Ferrous metals are mainly composed of iron and have magnetic properties. Steel, an iron alloy containing carbon, is by far the most-recycled material in the world. Total steel production in 2008 reached 1.3 billion tonnes, of which over 500 million tonnes were made from scrap metal. The most commonly recycled items are scrap from industrial processes, end-of-life products such as containers, vehicles, appliances, industrial machinery and construction materials.

The use of scrap metal has become an integral part of the modern steelmaking industry, improving the industry’s economic viability and reducing environmental impact. Compared to ore extraction, the use of secondary ferrous metals significantly reduces CO2 emissions, energy and water consumption and air pollution. At the same time, the recycling of steel makes more efficient use of the earth’s natural resources.

The most commonly used non-ferrous metals are aluminum, copper, lead, zinc, nickel, titanium, cobalt, chromium and precious metals. Millions of tonnes of nonferrous scrap are recovered annually and used by smelters, refiners, ingot makers, foundries, and other manufacturers. Secondary materials are essential to the industry’s survival because even new metals often require the combined use of recycled materials.

Aluminum, which is the most abundant metal in the earth’s crust, is not surprisingly one of the most recycled materials today, after steel and paper. It is also the only packaging material that completely covers the cost of its own collection and processing at recycling centers. Recovering aluminum for recycling is not only economically viable, but energy efficient and ecologically sound.

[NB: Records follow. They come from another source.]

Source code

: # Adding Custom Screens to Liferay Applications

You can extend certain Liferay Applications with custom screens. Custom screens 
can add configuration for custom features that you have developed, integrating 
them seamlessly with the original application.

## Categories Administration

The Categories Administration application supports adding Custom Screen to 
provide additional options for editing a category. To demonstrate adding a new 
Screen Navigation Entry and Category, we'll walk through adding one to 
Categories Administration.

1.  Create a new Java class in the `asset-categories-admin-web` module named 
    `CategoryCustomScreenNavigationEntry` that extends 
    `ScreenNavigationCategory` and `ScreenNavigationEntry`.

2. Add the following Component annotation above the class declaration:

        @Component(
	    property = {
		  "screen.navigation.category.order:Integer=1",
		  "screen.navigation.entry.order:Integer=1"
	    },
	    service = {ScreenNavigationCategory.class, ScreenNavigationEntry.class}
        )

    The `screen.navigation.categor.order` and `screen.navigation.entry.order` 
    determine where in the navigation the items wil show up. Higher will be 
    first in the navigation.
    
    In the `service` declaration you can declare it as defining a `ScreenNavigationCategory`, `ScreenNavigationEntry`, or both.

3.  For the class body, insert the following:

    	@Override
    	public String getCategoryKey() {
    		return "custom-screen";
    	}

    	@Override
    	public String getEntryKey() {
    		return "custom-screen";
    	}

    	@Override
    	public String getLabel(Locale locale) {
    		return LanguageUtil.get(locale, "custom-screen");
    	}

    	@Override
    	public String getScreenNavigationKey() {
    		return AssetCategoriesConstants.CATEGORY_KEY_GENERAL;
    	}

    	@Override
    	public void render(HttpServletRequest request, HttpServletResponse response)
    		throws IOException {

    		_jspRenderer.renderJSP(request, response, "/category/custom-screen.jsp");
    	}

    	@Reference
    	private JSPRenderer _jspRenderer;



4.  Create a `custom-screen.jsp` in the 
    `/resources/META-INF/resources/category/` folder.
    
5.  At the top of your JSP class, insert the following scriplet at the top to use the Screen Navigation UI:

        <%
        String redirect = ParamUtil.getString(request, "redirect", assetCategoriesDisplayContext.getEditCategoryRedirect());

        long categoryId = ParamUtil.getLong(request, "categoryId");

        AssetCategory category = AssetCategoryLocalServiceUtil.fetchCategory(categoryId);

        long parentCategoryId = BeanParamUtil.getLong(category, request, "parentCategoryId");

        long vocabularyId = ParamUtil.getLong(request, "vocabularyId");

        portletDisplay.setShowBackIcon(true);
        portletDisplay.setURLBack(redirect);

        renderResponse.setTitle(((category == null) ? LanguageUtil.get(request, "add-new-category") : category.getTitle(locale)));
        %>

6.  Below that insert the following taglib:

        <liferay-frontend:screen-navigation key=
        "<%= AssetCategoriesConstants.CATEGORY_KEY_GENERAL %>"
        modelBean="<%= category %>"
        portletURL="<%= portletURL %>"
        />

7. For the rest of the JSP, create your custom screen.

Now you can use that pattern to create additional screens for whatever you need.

Due to the limited availability of these metals, the unrestricted flow of non-ferrous scrap from country to country according to industrial and consumer demand is crucial. BIR has consistently campaigned for the free movement of secondary raw materials to avoid shortages in certain geographical areas and surpluses in others. Import barriers could limit the supply to the manufacturing industry in some countries.

High Temp Alloys
Stainless steel is an iron alloy that contains nickel and chromium to protect it against corrosion and rust. Also known as inox steel, this material is remarkably strong and resistant to high temperatures providing optimum performance under severe environmental and chemical conditions. Stainless steel’s inherent physical properties make it ideal for use in the construction, automotive and transportation sectors. Its versatility also makes it a popular material in household items such as kitchen appliances and cutlery.

The demand for stainless steel has doubled in the last ten years, with production increasing to more than 25 million tonnes a year. In this context, the recycling industry has become a vital player in providing a stable supply of quality secondary raw material.

Besides nickel and chromium, other major alloying elements used in combination with steel include; molybdenum, titanium, tungsten and vanadium. These metals are scarce and only available in very few parts of the word, which makes extraction costly and difficult. Recycling is therefore essential to avoid depleting the planet’s natural resources.